** Entries shown follows **

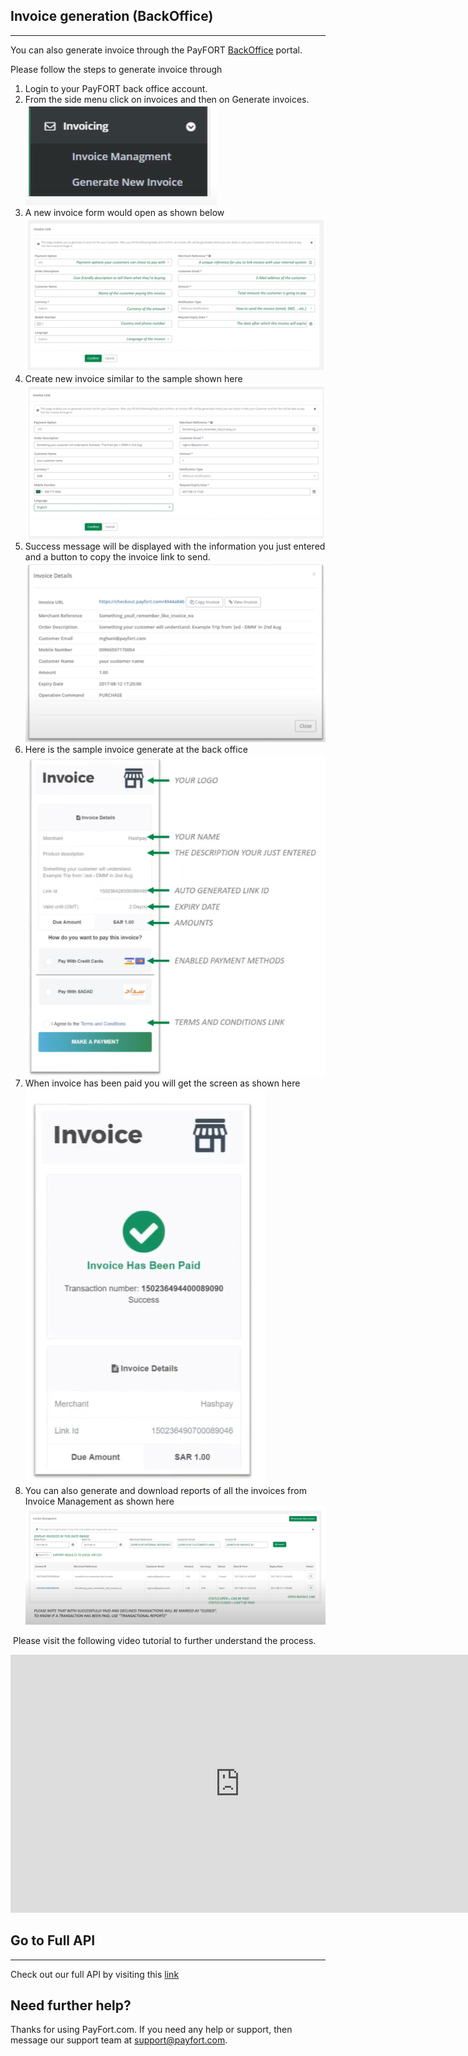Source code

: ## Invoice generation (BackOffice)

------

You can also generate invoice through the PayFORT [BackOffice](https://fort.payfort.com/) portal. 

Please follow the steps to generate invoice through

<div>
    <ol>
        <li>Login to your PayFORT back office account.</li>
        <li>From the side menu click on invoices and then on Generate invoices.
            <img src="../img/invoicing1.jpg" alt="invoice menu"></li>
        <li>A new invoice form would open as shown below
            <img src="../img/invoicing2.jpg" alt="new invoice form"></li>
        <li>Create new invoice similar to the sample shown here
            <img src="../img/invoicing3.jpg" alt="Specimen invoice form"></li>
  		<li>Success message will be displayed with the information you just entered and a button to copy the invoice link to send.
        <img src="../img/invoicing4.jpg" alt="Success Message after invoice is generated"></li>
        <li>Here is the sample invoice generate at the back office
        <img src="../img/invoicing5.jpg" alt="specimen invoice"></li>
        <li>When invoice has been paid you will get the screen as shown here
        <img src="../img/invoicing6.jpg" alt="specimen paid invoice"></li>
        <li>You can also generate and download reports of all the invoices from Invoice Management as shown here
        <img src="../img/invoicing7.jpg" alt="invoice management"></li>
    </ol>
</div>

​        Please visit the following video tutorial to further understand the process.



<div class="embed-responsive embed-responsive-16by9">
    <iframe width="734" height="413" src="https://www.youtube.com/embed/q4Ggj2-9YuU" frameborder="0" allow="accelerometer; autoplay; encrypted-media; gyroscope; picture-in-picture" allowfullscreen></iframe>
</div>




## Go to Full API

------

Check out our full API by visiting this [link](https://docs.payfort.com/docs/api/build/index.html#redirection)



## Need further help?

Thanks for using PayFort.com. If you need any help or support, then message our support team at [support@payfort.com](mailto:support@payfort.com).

** End of Entries shown **
** Entries shown follows **

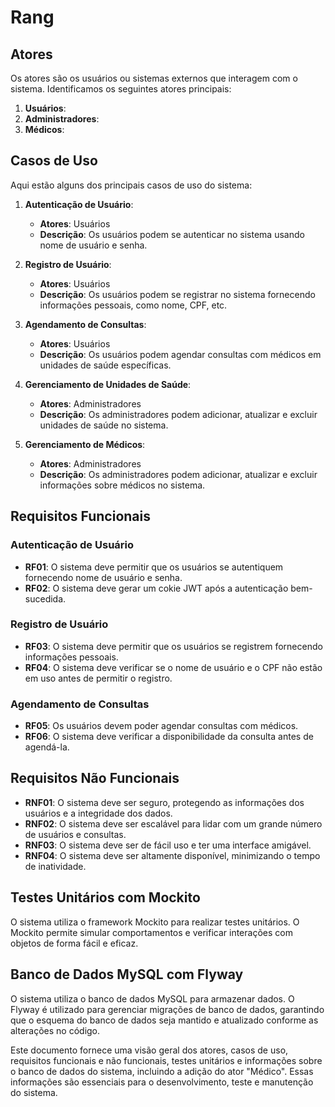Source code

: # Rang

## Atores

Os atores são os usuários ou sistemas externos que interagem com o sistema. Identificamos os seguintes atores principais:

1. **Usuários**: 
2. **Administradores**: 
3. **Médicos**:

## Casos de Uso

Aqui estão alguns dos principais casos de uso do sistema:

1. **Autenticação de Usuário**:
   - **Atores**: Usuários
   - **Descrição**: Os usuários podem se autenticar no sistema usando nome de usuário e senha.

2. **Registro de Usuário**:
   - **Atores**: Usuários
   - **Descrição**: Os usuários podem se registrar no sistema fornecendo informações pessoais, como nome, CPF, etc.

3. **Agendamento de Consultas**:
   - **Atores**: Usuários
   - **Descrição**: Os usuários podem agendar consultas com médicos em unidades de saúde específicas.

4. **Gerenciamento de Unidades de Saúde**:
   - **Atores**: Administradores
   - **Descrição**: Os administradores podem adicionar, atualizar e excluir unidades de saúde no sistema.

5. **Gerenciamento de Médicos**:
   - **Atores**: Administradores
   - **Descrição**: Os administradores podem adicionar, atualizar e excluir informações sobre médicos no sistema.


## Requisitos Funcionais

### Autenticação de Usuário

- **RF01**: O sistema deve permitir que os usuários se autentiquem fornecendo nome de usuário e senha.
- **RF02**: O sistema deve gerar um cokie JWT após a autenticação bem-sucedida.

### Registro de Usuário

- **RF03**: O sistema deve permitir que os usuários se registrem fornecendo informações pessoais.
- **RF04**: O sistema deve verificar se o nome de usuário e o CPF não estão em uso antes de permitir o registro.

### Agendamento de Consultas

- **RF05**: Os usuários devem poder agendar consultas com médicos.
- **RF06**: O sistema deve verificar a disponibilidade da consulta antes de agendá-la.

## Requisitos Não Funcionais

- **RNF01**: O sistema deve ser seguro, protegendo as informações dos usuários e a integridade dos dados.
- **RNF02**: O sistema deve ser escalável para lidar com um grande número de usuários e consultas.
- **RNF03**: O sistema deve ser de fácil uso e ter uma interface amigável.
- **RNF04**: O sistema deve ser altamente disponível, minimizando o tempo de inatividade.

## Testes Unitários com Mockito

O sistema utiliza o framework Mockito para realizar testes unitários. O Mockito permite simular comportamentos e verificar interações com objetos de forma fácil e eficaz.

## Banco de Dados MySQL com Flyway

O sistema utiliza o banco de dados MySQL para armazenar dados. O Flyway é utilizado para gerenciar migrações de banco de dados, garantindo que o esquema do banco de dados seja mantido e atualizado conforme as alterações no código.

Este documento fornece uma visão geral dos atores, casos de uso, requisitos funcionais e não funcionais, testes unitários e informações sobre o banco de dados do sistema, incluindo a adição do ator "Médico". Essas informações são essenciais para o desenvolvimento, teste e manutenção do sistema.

** End of Entries shown **
** Entries shown follows **

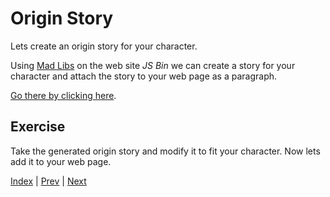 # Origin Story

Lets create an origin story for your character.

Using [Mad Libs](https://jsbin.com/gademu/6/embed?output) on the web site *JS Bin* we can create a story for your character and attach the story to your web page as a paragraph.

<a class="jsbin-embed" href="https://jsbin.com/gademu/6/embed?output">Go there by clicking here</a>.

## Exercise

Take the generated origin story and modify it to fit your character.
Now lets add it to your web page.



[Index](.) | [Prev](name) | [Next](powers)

** End of Entries shown **

Task goal: Your job is to return all lines above that hold the word "menu".

Result for this task:
        <li>From the side menu click on invoices and then on Generate invoices.
            <img src="../img/invoicing1.jpg" alt="invoice menu"></li>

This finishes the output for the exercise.